> **Task input**
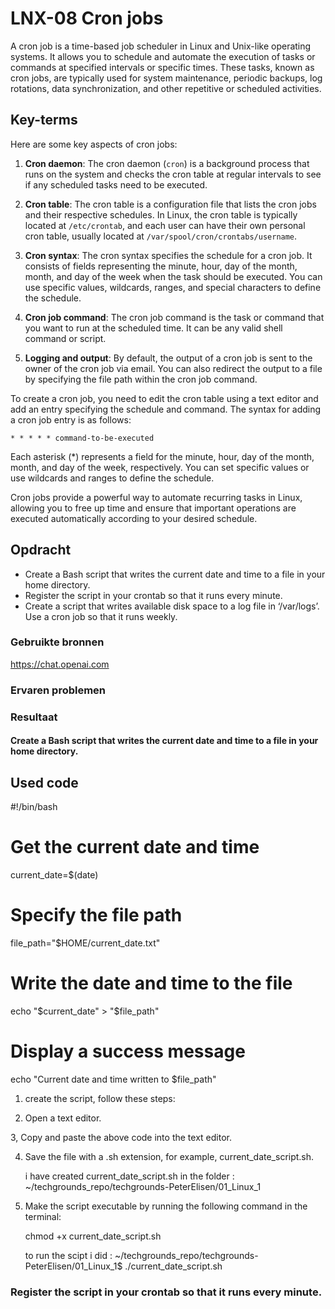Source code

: # LNX-08 Cron jobs
 
A cron job is a time-based job scheduler in Linux and Unix-like operating systems. It allows you to schedule and automate the execution of tasks or commands at specified intervals or specific times. These tasks, known as cron jobs, are typically used for system maintenance, periodic backups, log rotations, data synchronization, and other repetitive or scheduled activities.

## Key-terms 

Here are some key aspects of cron jobs:

1. **Cron daemon**: The cron daemon (`cron`) is a background process that runs on the system and checks the cron table at regular intervals to see if any scheduled tasks need to be executed.

2. **Cron table**: The cron table is a configuration file that lists the cron jobs and their respective schedules. In Linux, the cron table is typically located at `/etc/crontab`, and each user can have their own personal cron table, usually located at `/var/spool/cron/crontabs/username`.

3. **Cron syntax**: The cron syntax specifies the schedule for a cron job. It consists of fields representing the minute, hour, day of the month, month, and day of the week when the task should be executed. You can use specific values, wildcards, ranges, and special characters to define the schedule.

4. **Cron job command**: The cron job command is the task or command that you want to run at the scheduled time. It can be any valid shell command or script.

5. **Logging and output**: By default, the output of a cron job is sent to the owner of the cron job via email. You can also redirect the output to a file by specifying the file path within the cron job command.

To create a cron job, you need to edit the cron table using a text editor and add an entry specifying the schedule and command. The syntax for adding a cron job entry is as follows:

```
* * * * * command-to-be-executed
```

Each asterisk (*) represents a field for the minute, hour, day of the month, month, and day of the week, respectively. You can set specific values or use wildcards and ranges to define the schedule.

Cron jobs provide a powerful way to automate recurring tasks in Linux, allowing you to free up time and ensure that important operations are executed automatically according to your desired schedule.
  

## Opdracht 

- Create a Bash script that writes the current date and time to a file in your home directory.
- Register the script in your crontab so that it runs every minute.
- Create a script that writes available disk space to a log file in ‘/var/logs’. Use a cron job so that it runs weekly.



### Gebruikte bronnen 

https://chat.openai.com 

  

### Ervaren problemen 


### Resultaat 

#### Create a Bash script that writes the current date and time to a file in your home directory.


Used code  
---------

#!/bin/bash

# Get the current date and time
current_date=$(date)

# Specify the file path
file_path="$HOME/current_date.txt"

# Write the date and time to the file
echo "$current_date" > "$file_path"

# Display a success message
echo "Current date and time written to $file_path"



1. create the script, follow these steps:

2. Open a text editor.

3, Copy and paste the above code into the text editor.

4. Save the file with a .sh extension, for example, current_date_script.sh.

    i have created current_date_script.sh in the folder : ~/techgrounds_repo/techgrounds-PeterElisen/01_Linux_1



5. Make the script executable by running the following command in the terminal:

    chmod +x current_date_script.sh

    to run the scipt i did : ~/techgrounds_repo/techgrounds-PeterElisen/01_Linux_1$ ./current_date_script.sh


### Register the script in your crontab so that it runs every minute.









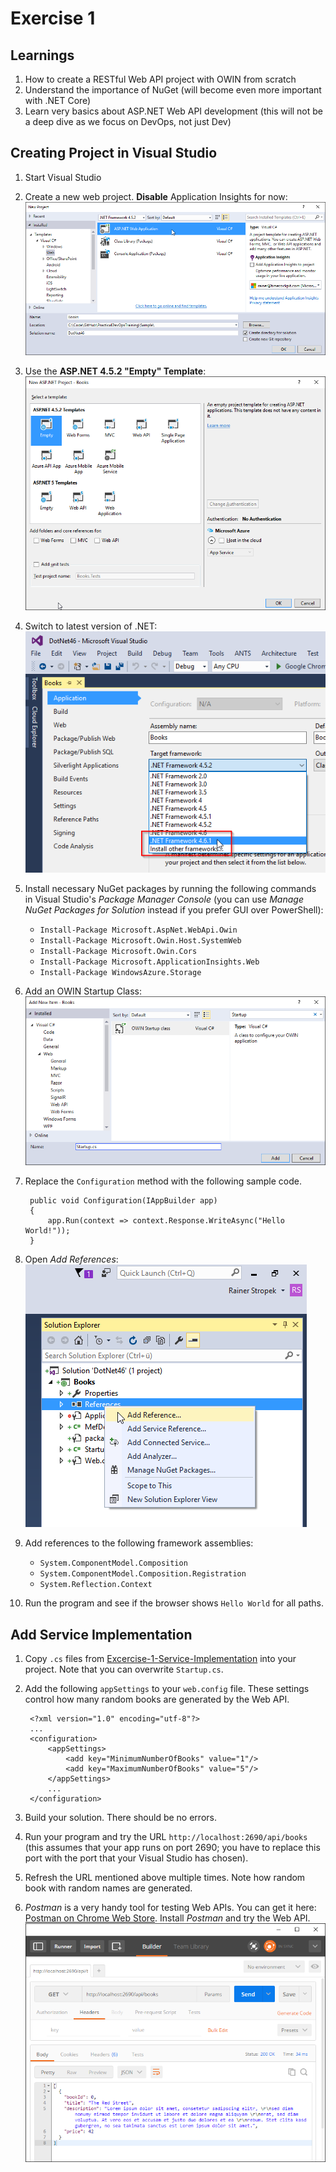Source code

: # Exercise 1


## Learnings

1. How to create a RESTful Web API project with OWIN from scratch
1. Understand the importance of NuGet (will become even more important with .NET Core)
1. Learn very basics about ASP.NET Web API development (this will not be a deep dive as we focus on DevOps, not just Dev) 


## Creating Project in Visual Studio

1. Start Visual Studio

1. Create a new web project. **Disable** Application Insights for now:<br/> 
   ![New Web Project in VS](img/visual-studio-new-web-project.png)

1. Use the **ASP.NET 4.5.2 "Empty" Template**:<br/>
   ![New Web Project in VS](img/visual-studio-new-web-project-02.png)

1. Switch to latest version of .NET:<br/>
   ![Switch to latest .NET](img/switch-to-dotnet-4_6.png)
   
1. Install necessary NuGet packages by running the following commands in Visual Studio's *Package Manager Console* (you can use *Manage NuGet Packages for Solution* instead if you prefer GUI over PowerShell):
   * `Install-Package Microsoft.AspNet.WebApi.Owin`
   * `Install-Package Microsoft.Owin.Host.SystemWeb`
   * `Install-Package Microsoft.Owin.Cors`
   * `Install-Package Microsoft.ApplicationInsights.Web`
   * `Install-Package WindowsAzure.Storage`

1. Add an OWIN Startup Class:<br/>
   ![Add OWIN Startup Class](img/create-startup-class.png)

1. Replace the `Configuration` method with the following sample code.
   ```
    public void Configuration(IAppBuilder app)
    {
        app.Run(context => context.Response.WriteAsync("Hello World!"));
    }
   ```

1. Open *Add References*:<br/>
   ![Add References](img/add-references.png)

1. Add references to the following framework assemblies:
   * `System.ComponentModel.Composition`
   * `System.ComponentModel.Composition.Registration`
   * `System.Reflection.Context`

1. Run the program and see if the browser shows `Hello World` for all paths.


## Add Service Implementation

1. Copy `.cs` files from [Excercise-1-Service-Implementation](Assets/Excercise-1-Service-Implementation) into your project. Note that you can overwrite `Startup.cs`.

1. Add the following `appSettings` to your `web.config` file. These settings control how many random books are generated by the Web API.
   ```
    <?xml version="1.0" encoding="utf-8"?>
    ...
    <configuration>
        <appSettings>
            <add key="MinimumNumberOfBooks" value="1"/>
            <add key="MaximumNumberOfBooks" value="5"/>
        </appSettings>
        ...
    </configuration>
   ```

1. Build your solution. There should be no errors.

1. Run your program and try the URL `http://localhost:2690/api/books` (this assumes that your app runs on port 2690; you have to replace this port with the port that your Visual Studio has chosen).

1. Refresh the URL mentioned above multiple times. Note how random book with random names are generated.

1. *Postman* is a very handy tool for testing Web APIs. You can get it here: [Postman on Chrome Web Store](https://chrome.google.com/webstore/detail/postman/fhbjgbiflinjbdggehcddcbncdddomop). Install *Postman* and try the Web API.<br/>
   ![Postman](img/postman.png)
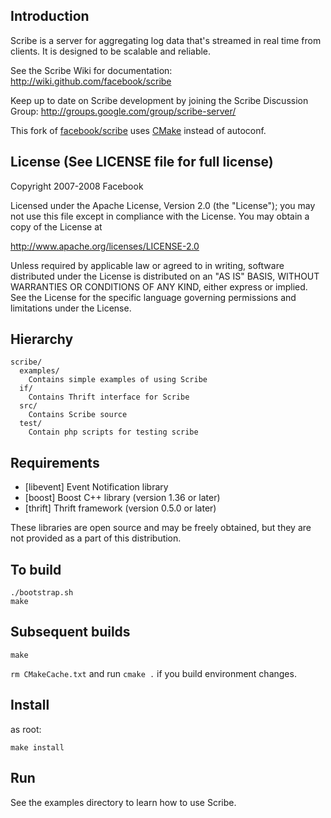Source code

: Introduction
------------

Scribe is a server for aggregating log data that's streamed in real
time from clients. It is designed to be scalable and reliable.

See the Scribe Wiki for documentation:
http://wiki.github.com/facebook/scribe

Keep up to date on Scribe development by joining the Scribe Discussion Group:
http://groups.google.com/group/scribe-server/

This fork of [facebook/scribe](https://github.com/facebook/scribe) uses [CMake](http://www.cmake.org/) instead of autoconf.


License (See LICENSE file for full license)
------------
Copyright 2007-2008 Facebook

Licensed under the Apache License, Version 2.0 (the "License");
you may not use this file except in compliance with the License.
You may obtain a copy of the License at

http://www.apache.org/licenses/LICENSE-2.0

Unless required by applicable law or agreed to in writing, software
distributed under the License is distributed on an "AS IS" BASIS,
WITHOUT WARRANTIES OR CONDITIONS OF ANY KIND, either express or implied.
See the License for the specific language governing permissions and
limitations under the License.


Hierarchy
------------

```
scribe/
  examples/
    Contains simple examples of using Scribe
  if/
    Contains Thrift interface for Scribe
  src/
    Contains Scribe source
  test/
    Contain php scripts for testing scribe
```

Requirements
------------

* [libevent] Event Notification library
* [boost] Boost C++ library (version 1.36 or later)
* [thrift] Thrift framework (version 0.5.0 or later)

These libraries are open source and may be freely obtained, but they are not
provided as a part of this distribution.


To build
------------

```
./bootstrap.sh 
make
```


Subsequent builds
------------

```
make
```

```rm CMakeCache.txt``` and run ```cmake .``` if you build environment changes.


Install
------------

as root:
```
make install
```


Run
------------

See the examples directory to learn how to use Scribe.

> **Task objective**
Go through the records above and return every line that holds the string "Register".

> **Your solution**
- Register the script in your crontab so that it runs every minute.
### Register the script in your crontab so that it runs every minute.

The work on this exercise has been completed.